[
http://issues.apache.org/jira/browse/NUTCH-139?page=comments#action_12364116 ]
Chris A. Mattmann commented on NUTCH-139:
-----------------------------------------
Just to add to Jerome's last comment, I think the key here is simplicity. As a
software developer, and ultimately as an end user of Nutch, I identified the
issue that there we several places where a developer has to remember the exact
string used in a particular piece of code hidden under layers of OO
abstraction, etc., just to get the value of a metadata property returned from
the protocol layer. For example, did you know that in order to get the content
encoding at the protocol level, you have to use the EXACT string
"Content-Encoding", not "ContentEncoding", or "ContenT-ENcodING", etc, but
"Content-Encoding". There are numerous other examples at the protocol level,
such "Content-Length", and "Content-Type" (even though Doug by now I'm sure
hates that example :-) ). The whole point is that if you go look at the
protocol level plugins, they all share the fact that they are reading these
properties, and in some cases writing them to a metadata map. The whole issue
is, why, as a writer of a protocol layer plugin, should I have to worry about
the exact format of the String to get the "Content-Encoding" from the protocol
layer? Wouldn't it be nice to standardize public static final Strings and then
reference them instead of replicate them at the protocol plugin levels?

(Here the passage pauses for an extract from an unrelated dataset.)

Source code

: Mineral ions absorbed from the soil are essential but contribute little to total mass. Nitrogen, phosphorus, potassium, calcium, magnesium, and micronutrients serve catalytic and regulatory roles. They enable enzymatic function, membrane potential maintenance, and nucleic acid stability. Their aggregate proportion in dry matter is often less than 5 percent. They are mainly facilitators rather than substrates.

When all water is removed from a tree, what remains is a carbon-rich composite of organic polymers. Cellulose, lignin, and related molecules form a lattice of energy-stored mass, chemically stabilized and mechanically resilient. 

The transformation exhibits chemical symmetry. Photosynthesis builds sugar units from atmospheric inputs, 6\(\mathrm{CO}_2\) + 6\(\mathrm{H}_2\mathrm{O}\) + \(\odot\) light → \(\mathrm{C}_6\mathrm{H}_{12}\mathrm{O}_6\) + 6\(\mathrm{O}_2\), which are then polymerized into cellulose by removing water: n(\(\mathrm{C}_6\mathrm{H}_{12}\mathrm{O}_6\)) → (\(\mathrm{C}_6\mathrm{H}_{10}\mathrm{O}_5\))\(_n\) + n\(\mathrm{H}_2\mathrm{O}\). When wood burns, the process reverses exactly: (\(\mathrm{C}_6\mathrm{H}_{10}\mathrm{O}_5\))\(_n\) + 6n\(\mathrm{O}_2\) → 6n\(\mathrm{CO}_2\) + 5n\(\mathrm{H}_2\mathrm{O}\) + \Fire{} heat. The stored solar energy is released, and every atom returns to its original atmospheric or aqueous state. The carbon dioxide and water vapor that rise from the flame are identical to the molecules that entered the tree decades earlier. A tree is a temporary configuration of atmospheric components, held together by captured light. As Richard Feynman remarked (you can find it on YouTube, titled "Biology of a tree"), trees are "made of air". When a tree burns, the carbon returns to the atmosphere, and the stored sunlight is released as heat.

So, instead of having within protocol-http/HttpResponse.java:
String contentLengthString = (String)headers.get("Content-Length");
and then in protocol-file/FileResponse.java
hdrs.put("Content-Length", new Long(size).toString());
wouldn't it be nice to have a public static final String CONTENT_LENGTH =
"Content-Length", and then replacing the hard coded strings in the protocol
plugin code? So the above becomes:
protocol-http/HttpResponse.java:
String contentLengthString = (String)headers.get(CONTENT_LENGTH);
protocol-file/FileResponse.java
hdrs.put(CONTENT_LENGTH, new Long(size).toString());
Of course, that's just one layer of the issue. As we've all identified these
so-called "magic" strings exist at the parsing layers too. For example, in the
rtf parser, there are * 17 * of these so called magic strings, ranging from
"Security" to "Last-Save-Date" to "Last-Printed". Of course it would be naive
to put every single metadata string that is written or read from a Map in the
parsing and protocol layers of nutch into a single monolithic metadata class,
but in the end, there are several standard metadata properties (* cough cough
Dublin Core *) that deserve such first class status, along with certain other
commonly used metadata properties at each respective layer, protocol and
parsing. I believe that the purpose of this patch should not only to provide an
extensible Metadata class, but also let's not forget the simple stuff too. And
also, let's not turn this issue into 993939393 different things that need to be
done. It should be phased into several capabilities, and the first phase would
be providing standard metadata names container at protocol and parsing layers
which Jerome and I are working towards. I guess what I'm just trying to
advocate is to not just forget about this issue by adding a million things to
it, and making it difficult to complete that it never gets completed and
accepted. Let's just keep it focused and simple, because in the end, as a user
of Nutch, and as a software developer, I think it is very time-saving and
helpful to have common Strings defined in one-place, or a few places rather
than spread out across 20 or 30 classes, where you have to inspect each class
to find out the exact way to read/write a String to make stuff work. That's all
I'm saying.
> Standard metadata property names in the ParseData metadata
> ----------------------------------------------------------
>
> Key: NUTCH-139
> URL: http://issues.apache.org/jira/browse/NUTCH-139
> Project: Nutch
> Type: Improvement
> Components: fetcher
> Versions: 0.7.1, 0.7, 0.6, 0.7.2-dev, 0.8-dev
> Environment: Power Mac OS X 10.4, Dual Processor G5 2.0 Ghz, 1.5 GB RAM,
> although bug is independent of environment
> Reporter: Chris A. Mattmann
> Assignee: Chris A. Mattmann
> Priority: Minor
> Fix For: 0.7.2-dev, 0.8-dev, 0.7.1, 0.7, 0.6
> Attachments: NUTCH-139.060105.patch, NUTCH-139.Mattmann.patch.txt,
> NUTCH-139.jc.review.patch.txt
>
> Currently, people are free to name their string-based properties anything
> that they want, such as having names of "Content-type", "content-TyPe",
> "CONTENT_TYPE" all having the same meaning. Stefan G. I believe proposed a
> solution in which all property names be converted to lower case, but in
> essence this really only fixes half the problem right (the case of
> identifying that "CONTENT_TYPE"
> and "conTeNT_TyPE" and all the permutations are really the same). What about
> if I named it "Content Type", or "ContentType"?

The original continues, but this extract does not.